The Buffalo News

A local collaborative led by M&T Bank has been awarded $500,000 from the federal government to help build a "Buffalo Promise Neighborhood" to provide a network of support services to children living in one of the city's poorest areas.

The Westminster Foundation was one of 21 successful applicants nationwide out of more than 300, Education Secretary Arne Duncan announced Tuesday.
"This is about communities where educational outcomes haven't been what any of us want," he told reporters at a news conference in Washington, D.C. "We want everybody rallying together to create healthy communities so children can be successful."

The program is intended to help communities replicate the collaborative work done in the Harlem Children's Zone.

There, a 97-block area provides children and families a spectrum of "cradle to career" services, including parenting workshops, preschool programs, charter schools, asthma workshops and child obesity programs. Geoffrey Canada, the president of the Harlem Children's Zone, has become one of the most recognized names in education reform.

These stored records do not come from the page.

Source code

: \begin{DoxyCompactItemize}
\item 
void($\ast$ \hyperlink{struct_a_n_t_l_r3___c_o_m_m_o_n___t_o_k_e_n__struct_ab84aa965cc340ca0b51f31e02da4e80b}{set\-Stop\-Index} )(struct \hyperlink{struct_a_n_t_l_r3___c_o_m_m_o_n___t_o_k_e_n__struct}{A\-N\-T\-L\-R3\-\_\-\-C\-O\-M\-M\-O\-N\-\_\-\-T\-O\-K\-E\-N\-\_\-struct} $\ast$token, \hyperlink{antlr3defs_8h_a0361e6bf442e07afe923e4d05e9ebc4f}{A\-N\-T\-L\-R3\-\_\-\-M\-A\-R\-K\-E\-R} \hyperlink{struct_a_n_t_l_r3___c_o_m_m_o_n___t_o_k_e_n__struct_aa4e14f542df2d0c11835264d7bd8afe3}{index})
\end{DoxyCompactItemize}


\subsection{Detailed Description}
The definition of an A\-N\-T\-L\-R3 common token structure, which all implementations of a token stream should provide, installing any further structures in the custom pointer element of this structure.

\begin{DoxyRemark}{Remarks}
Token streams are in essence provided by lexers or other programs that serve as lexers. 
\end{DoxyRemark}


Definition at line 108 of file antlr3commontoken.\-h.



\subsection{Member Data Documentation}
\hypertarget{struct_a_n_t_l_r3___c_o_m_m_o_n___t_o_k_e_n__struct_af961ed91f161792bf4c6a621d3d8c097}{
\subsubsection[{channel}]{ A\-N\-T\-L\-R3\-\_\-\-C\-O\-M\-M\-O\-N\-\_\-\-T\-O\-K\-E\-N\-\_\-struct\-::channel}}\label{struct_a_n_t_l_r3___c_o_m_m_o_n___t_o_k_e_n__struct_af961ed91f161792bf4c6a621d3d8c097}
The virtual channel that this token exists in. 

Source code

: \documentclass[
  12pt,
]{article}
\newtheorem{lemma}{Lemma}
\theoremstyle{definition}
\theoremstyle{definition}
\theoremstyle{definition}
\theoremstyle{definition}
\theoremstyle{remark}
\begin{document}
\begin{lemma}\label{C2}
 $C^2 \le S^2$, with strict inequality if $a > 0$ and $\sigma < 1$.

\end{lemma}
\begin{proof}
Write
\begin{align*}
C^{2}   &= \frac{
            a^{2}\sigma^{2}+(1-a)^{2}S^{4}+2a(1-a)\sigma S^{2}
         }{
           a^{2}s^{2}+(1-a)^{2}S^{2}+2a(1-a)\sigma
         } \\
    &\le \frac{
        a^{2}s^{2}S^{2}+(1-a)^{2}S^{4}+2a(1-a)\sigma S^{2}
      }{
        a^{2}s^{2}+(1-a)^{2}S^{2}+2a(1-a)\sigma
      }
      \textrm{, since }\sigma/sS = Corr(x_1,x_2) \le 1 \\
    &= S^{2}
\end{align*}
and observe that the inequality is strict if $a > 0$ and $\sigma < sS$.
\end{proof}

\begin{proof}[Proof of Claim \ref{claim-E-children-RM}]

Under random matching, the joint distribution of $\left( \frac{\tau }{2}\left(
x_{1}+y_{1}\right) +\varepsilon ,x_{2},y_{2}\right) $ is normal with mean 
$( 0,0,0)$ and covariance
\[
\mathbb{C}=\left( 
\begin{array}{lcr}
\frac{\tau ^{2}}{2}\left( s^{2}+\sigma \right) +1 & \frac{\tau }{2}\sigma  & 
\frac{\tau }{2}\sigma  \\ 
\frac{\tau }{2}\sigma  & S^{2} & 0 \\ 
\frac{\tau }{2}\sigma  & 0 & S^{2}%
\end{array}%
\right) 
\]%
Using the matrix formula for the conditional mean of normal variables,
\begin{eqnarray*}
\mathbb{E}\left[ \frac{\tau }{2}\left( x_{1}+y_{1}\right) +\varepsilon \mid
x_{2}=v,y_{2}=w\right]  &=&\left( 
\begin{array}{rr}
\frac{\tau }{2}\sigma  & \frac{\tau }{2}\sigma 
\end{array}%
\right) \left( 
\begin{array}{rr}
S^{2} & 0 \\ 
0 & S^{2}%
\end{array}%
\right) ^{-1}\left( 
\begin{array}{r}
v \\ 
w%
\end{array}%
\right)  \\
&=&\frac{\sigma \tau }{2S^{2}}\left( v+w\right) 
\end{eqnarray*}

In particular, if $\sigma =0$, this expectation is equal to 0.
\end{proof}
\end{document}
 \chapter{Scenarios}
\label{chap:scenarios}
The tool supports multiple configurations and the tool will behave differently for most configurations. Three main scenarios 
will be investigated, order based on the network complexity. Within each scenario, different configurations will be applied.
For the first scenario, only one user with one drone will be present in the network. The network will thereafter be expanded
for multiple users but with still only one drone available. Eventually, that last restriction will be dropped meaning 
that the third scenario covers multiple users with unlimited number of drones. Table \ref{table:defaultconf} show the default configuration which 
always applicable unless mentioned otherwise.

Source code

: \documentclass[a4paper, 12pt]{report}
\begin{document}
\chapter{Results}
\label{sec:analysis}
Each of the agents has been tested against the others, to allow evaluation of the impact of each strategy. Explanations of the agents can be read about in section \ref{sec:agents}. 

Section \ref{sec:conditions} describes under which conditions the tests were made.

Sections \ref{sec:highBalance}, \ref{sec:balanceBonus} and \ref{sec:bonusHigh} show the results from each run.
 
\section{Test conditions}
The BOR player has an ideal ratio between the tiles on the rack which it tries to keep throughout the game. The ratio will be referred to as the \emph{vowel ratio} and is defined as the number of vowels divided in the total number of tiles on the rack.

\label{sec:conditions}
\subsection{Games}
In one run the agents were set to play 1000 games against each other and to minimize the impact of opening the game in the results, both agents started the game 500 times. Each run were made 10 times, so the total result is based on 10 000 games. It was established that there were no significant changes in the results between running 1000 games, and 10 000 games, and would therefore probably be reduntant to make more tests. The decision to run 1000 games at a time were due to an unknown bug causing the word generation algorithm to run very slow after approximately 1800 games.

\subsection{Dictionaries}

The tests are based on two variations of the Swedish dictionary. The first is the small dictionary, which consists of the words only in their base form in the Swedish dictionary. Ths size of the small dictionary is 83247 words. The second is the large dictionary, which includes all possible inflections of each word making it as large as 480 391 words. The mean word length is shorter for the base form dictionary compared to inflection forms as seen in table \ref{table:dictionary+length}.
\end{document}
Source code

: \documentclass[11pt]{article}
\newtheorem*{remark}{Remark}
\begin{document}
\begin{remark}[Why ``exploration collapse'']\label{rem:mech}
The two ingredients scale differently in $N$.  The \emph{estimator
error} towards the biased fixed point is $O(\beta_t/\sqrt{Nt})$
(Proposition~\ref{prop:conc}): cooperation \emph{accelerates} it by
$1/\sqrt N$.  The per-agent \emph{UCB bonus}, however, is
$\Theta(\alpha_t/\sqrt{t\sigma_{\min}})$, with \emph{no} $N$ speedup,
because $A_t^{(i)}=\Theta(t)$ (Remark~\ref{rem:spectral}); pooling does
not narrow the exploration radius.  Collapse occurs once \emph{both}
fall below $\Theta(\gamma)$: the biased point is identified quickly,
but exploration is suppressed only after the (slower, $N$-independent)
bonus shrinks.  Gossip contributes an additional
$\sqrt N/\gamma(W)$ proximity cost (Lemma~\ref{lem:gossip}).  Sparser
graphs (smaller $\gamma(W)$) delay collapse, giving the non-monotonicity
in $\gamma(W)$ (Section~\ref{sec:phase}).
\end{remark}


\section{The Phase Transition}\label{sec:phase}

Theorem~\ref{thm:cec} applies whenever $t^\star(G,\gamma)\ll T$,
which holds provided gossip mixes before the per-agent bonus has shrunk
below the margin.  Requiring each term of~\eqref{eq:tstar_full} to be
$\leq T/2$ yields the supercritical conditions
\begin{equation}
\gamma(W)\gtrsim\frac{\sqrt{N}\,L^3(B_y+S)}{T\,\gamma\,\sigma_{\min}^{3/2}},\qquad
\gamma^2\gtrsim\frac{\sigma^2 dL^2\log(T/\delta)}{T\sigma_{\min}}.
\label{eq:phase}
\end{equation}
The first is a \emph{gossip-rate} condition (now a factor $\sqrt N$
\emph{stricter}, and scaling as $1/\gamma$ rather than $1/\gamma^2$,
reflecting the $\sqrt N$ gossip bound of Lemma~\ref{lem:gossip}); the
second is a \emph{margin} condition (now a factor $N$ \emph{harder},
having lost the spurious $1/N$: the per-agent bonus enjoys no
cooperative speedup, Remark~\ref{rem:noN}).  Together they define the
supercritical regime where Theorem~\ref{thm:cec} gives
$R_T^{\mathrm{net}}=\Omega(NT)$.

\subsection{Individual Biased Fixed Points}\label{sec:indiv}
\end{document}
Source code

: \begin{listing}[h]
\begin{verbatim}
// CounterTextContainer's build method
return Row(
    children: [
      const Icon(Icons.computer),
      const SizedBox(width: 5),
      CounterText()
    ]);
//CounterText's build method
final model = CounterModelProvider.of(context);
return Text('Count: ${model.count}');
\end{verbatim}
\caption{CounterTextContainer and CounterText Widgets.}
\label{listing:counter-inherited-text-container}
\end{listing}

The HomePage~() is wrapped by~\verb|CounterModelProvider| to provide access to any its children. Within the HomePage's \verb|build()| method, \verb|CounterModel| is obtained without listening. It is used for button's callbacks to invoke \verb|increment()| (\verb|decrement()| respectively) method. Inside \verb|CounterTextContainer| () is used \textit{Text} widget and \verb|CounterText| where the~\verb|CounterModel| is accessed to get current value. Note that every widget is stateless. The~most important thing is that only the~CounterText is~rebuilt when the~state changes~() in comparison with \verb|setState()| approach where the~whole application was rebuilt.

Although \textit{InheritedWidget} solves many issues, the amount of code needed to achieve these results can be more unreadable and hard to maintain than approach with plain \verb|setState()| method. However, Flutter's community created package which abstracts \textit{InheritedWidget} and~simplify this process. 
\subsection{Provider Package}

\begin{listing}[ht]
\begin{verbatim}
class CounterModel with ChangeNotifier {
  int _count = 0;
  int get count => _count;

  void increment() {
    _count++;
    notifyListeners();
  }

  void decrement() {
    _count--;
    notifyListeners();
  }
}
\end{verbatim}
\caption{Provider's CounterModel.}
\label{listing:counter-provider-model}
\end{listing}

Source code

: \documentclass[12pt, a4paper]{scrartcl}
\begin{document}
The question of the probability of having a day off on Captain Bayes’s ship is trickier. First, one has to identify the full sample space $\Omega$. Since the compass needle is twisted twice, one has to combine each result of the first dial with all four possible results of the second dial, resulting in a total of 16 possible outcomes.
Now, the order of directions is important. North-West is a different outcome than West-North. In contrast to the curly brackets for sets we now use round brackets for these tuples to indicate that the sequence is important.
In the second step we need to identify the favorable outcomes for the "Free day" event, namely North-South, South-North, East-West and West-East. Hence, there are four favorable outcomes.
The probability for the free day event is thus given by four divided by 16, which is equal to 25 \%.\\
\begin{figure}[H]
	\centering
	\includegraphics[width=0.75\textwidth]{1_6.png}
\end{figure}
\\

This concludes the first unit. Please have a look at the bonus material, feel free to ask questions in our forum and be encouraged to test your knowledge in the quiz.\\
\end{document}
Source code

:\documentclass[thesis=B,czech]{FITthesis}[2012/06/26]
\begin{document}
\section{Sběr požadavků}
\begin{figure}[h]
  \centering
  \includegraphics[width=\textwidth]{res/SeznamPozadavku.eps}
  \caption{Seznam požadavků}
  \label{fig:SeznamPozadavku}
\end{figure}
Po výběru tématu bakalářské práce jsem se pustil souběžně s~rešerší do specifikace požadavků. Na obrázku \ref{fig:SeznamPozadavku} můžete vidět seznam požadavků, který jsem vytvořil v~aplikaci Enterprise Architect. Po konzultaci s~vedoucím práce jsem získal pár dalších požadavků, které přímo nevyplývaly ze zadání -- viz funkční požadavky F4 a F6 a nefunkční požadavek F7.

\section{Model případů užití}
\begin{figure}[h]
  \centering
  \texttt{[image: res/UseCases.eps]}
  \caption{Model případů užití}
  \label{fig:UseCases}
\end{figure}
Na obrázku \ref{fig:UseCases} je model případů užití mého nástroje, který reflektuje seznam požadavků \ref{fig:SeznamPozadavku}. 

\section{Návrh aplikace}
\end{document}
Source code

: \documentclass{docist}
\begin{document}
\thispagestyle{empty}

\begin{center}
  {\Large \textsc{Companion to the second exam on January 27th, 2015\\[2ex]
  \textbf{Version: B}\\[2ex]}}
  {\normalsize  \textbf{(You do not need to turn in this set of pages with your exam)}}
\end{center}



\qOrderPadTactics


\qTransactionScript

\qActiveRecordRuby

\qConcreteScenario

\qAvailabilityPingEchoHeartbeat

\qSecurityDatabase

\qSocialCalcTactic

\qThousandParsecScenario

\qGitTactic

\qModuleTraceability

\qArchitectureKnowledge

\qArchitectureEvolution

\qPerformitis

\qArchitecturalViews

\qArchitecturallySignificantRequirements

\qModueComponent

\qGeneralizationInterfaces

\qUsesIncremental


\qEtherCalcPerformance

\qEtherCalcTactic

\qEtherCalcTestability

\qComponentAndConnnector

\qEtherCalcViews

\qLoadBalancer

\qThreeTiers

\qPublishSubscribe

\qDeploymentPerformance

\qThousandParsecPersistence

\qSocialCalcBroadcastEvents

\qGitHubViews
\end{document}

The planning grants announced Tuesday are the first step toward replicating the Harlem Children's Zone. President Obama has requested $200 million to award implementation grants of up to $20 million next year. Winning a planning grant this year does not guarantee that a group will win an implementation grant next year, Duncan said.

In Buffalo, the $500,000 from the federal government was supplemented by $150,000 from M&T Bank and $100,000 from the John R. Oishei Foundation.

The Westminster Foundation will spend the next year laying detailed plans to create a Buffalo Promise Neighborhood, which would build off the efforts of Westminster Community Charter School at 24 Westminster Ave. Seventeen years ago, M&T Bank adopted the school when it was part still of the Buffalo School District.

Since then, the school, now a charter, has become one of the top-performing elementary schools in the city, despite being among the poorest, with nine out of 10 students receiving free or reduced lunches.

The Buffalo Promise Neighborhood will focus on a one-square-mile area around Westminster, near Bailey and Kensington avenues on the East Side. Partnerships between the public and private sectors, similar to the one that helped turn Westminster around, would be instituted at Highgate Heights Elementary School and Bennett High School, two struggling public schools in that area.
Once the program is firmly established in that neighborhood, plans call for replicating it on the West Side.
Group collaborations are a cornerstone of the Promise Neighborhood program and were essential to successful grant applicants.

In Buffalo, the partners involved in the Westminster Foundation include Westminster Community Charter School, M&T Bank, the John R. Oishei Foundation, Read to Succeed Buffalo, the City of Buffalo, Buffalo Public Schools, United Way of Buffalo & Erie County, Catholic Charities, Buffalo Urban League and the University at Buffalo.